If I could sum this review up in one word, it would be WOW! This version of Karate Kid was absolutely perfect in every way. I wish I would have seen it in theaters, but when I saw the trailer I thought to myself, "you've got to be kidding me. The original was amazing and still is today, why remake it?". I still believe the original was great, and this version made sure not to imitate the original in every aspect. Sure the storyline is similar; kid gets picked on, he learns Kung-Fu, battle at the end, lesson learned. However, in this remake they made sure to differentiate these characters from the originals. For example, Jackie Chan trying to catch the fly with the chopsticks and he becomes impatient and swats it with a flyswatter. Little things like this made this movie very much different from the original.

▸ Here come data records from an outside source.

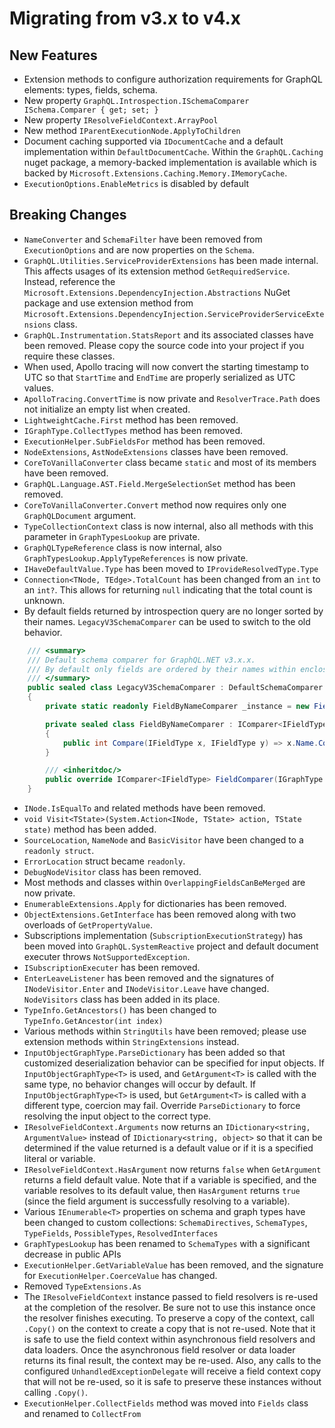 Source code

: # Migrating from v3.x to v4.x

## New Features

* Extension methods to configure authorization requirements for GraphQL elements: types, fields, schema.
* New property `GraphQL.Introspection.ISchemaComparer ISchema.Comparer { get; set; }`
* New property `IResolveFieldContext.ArrayPool`
* New method `IParentExecutionNode.ApplyToChildren`
* Document caching supported via `IDocumentCache` and a default implementation within `DefaultDocumentCache`.
  Within the `GraphQL.Caching` nuget package, a memory-backed implementation is available which is backed by `Microsoft.Extensions.Caching.Memory.IMemoryCache`.
* `ExecutionOptions.EnableMetrics` is disabled by default

## Breaking Changes

* `NameConverter` and `SchemaFilter` have been removed from `ExecutionOptions` and are now properties on the `Schema`.
* `GraphQL.Utilities.ServiceProviderExtensions` has been made internal. This affects usages of its extension method `GetRequiredService`. Instead, reference the `Microsoft.Extensions.DependencyInjection.Abstractions` NuGet package and use extension method from `Microsoft.Extensions.DependencyInjection.ServiceProviderServiceExtensions` class.
* `GraphQL.Instrumentation.StatsReport` and its associated classes have been removed. Please copy the source code into your project if you require these classes.
* When used, Apollo tracing will now convert the starting timestamp to UTC so that `StartTime` and `EndTime` are properly serialized as UTC values.
* `ApolloTracing.ConvertTime` is now private and `ResolverTrace.Path` does not initialize an empty list when created.
* `LightweightCache.First` method has been removed.
* `IGraphType.CollectTypes` method has been removed.
* `ExecutionHelper.SubFieldsFor` method has been removed.
* `NodeExtensions`, `AstNodeExtensions` classes have been removed.
* `CoreToVanillaConverter` class became `static` and most of its members have been removed.
* `GraphQL.Language.AST.Field.MergeSelectionSet` method has been removed.
* `CoreToVanillaConverter.Convert` method now requires only one `GraphQLDocument` argument.
* `TypeCollectionContext` class is now internal, also all methods with this parameter in `GraphTypesLookup` are private.
* `GraphQLTypeReference` class is now internal, also `GraphTypesLookup.ApplyTypeReferences` is now private.
* `IHaveDefaultValue.Type` has been moved to `IProvideResolvedType.Type`
* `Connection<TNode, TEdge>.TotalCount` has been changed from an `int` to an `int?`. This allows for returning `null` indicating that the total count is unknown.
* By default fields returned by introspection query are no longer sorted by their names. `LegacyV3SchemaComparer` can be used to switch to the old behavior.

```c#
    /// <summary>
    /// Default schema comparer for GraphQL.NET v3.x.x.
    /// By default only fields are ordered by their names within enclosing type.
    /// </summary>
    public sealed class LegacyV3SchemaComparer : DefaultSchemaComparer
    {
        private static readonly FieldByNameComparer _instance = new FieldByNameComparer();

        private sealed class FieldByNameComparer : IComparer<IFieldType>
        {
            public int Compare(IFieldType x, IFieldType y) => x.Name.CompareTo(y.Name);
        }

        /// <inheritdoc/>
        public override IComparer<IFieldType> FieldComparer(IGraphType parent) => _instance;
    }
```

* `INode.IsEqualTo` and related methods have been removed.
* `void Visit<TState>(System.Action<INode, TState> action, TState state)` method has been added.
* `SourceLocation`, `NameNode` and `BasicVisitor` have been changed to a `readonly struct`.
* `ErrorLocation` struct became `readonly`.
* `DebugNodeVisitor` class has been removed.
* Most methods and classes within `OverlappingFieldsCanBeMerged` are now private.
* `EnumerableExtensions.Apply` for dictionaries has been removed.
* `ObjectExtensions.GetInterface` has been removed along with two overloads of `GetPropertyValue`.
* Subscriptions implementation (`SubscriptionExecutionStrategy`) has been moved into `GraphQL.SystemReactive` project and default document executer throws `NotSupportedException`.
* `ISubscriptionExecuter` has been removed.
* `EnterLeaveListener` has been removed and the signatures of `INodeVisitor.Enter` and `INodeVisitor.Leave` have changed. `NodeVisitors` class has been added in its place.
* `TypeInfo.GetAncestors()` has been changed to `TypeInfo.GetAncestor(int index)`
* Various methods within `StringUtils` have been removed; please use extension methods within `StringExtensions` instead.
* `InputObjectGraphType.ParseDictionary` has been added so that customized deserialization behavior can be specified for input objects.
  If `InputObjectGraphType<T>` is used, and `GetArgument<T>` is called with the same type, no behavior changes will occur by default.
  If `InputObjectGraphType<T>` is used, but `GetArgument<T>` is called with a different type, coercion may fail. Override `ParseDictionary`
  to force resolving the input object to the correct type.
* `IResolveFieldContext.Arguments` now returns an `IDictionary<string, ArgumentValue>` instead of `IDictionary<string, object>` so that it
  can be determined if the value returned is a default value or if it is a specified literal or variable.
* `IResolveFieldContext.HasArgument` now returns `false` when `GetArgument` returns a field default value. Note that if a variable is specified,
  and the variable resolves to its default value, then `HasArgument` returns `true` (since the field argument is successfully resolving to a variable).
* Various `IEnumerable<T>` properties on schema and graph types have been changed to custom collections: `SchemaDirectives`, `SchemaTypes`, `TypeFields`, `PossibleTypes`, `ResolvedInterfaces`
* `GraphTypesLookup` has been renamed to `SchemaTypes` with a significant decrease in public APIs 
* `ExecutionHelper.GetVariableValue` has been removed, and the signature for `ExecutionHelper.CoerceValue` has changed.
* Removed `TypeExtensions.As`
* The `IResolveFieldContext` instance passed to field resolvers is re-used at the completion of the resolver. Be sure not to
  use this instance once the resolver finishes executing. To preserve a copy of the context, call `.Copy()` on the context
  to create a copy that is not re-used. Note that it is safe to use the field context within asynchronous field resolvers and
  data loaders. Once the asynchronous field resolver or data loader returns its final result, the context may be re-used.
  Also, any calls to the configured `UnhandledExceptionDelegate` will receive a field context copy that will not be re-used,
  so it is safe to preserve these instances without calling `.Copy()`.
* `ExecutionHelper.CollectFields` method was moved into `Fields` class and renamed to `CollectFrom`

The storyline was great. The acting, the music, and the thrill of this movie were perfect! It captures the emotions of the audience really drawing them in to the story of Dre and you want to see him succeed. Jaden Smith did a great job in his role and I feel that he has a strong acting career ahead of him. Jackie Chan also did a great job at portraying the Mr. Miyagi character, he even came up with the idea of doing the jacket on, off, on the ground, hang it up illustration so that they could have their own "wax on wax off" moment.

Honestly, I wouldn't give this a rental rating. Save the money renting and just buy it! Incredible story, and incredible acting. Karate Kid is one amazing movie that I feel will be great for the entire family. Even if you are a fan of the original.


----------



## Trizzly (Oct 24, 2007)

Having grown up watching the original I was torn on the idea of a remake. But having read the review, i am going to have to give it a shot.


----------



## celica_pete21 (Aug 27, 2009)

It's definitely worth checking out if you liked the original. While I did not grow up watching it, I have seen it a number of times and thoroughly enjoyed it. I thought they did a great job with the remake.


----------



## mdrake (Jan 31, 2008)

Looks like a great movie and great review as usual. Your review are always great. :T 
I am going to have to buy this one.

Matt


----------



## MatrixDweller (Jul 24, 2007)

I agree that the picture and sound quality is superb. There are some good cinematic shots like when Dre first enters the school and there are hundreds of students practicing or when they climb to the top of the mountain.

As for the story I was a little disappointed. It was like a cheap re-scripting off of the 80's original. They tried to mimic, but change, some of the trademark ideas that were in the original which, to me, came off as a little hoaky. Part of what made the original so successful was that it was "original". This remake's attempt to modernize the franchise falls a little short.

Then there is the acting which for the most part was fairly poor. Jackie Chan is great at choreography mixing martial arts with unbelievable stunts. He is not a convincing actor in this film and the director fell short of capturing his true talents. Jaden Smith, if not for his parent's connections, would not have made the cut. His inclusion could only have been due to his inherited star power. It's not that he was completely terrible, he was just not at the same caliber of a lot of todays child stars.

On a side note, my kids really liked the film. They have not seen the original, but I plan to show it to them soon.


----------



## celica_pete21 (Aug 27, 2009)

I think a lot of it was the same for that purpose, because as they discuss in the making of, the did want to literally remake it, but as you said change some of the bigger scenes such as the chopsticks and the fly.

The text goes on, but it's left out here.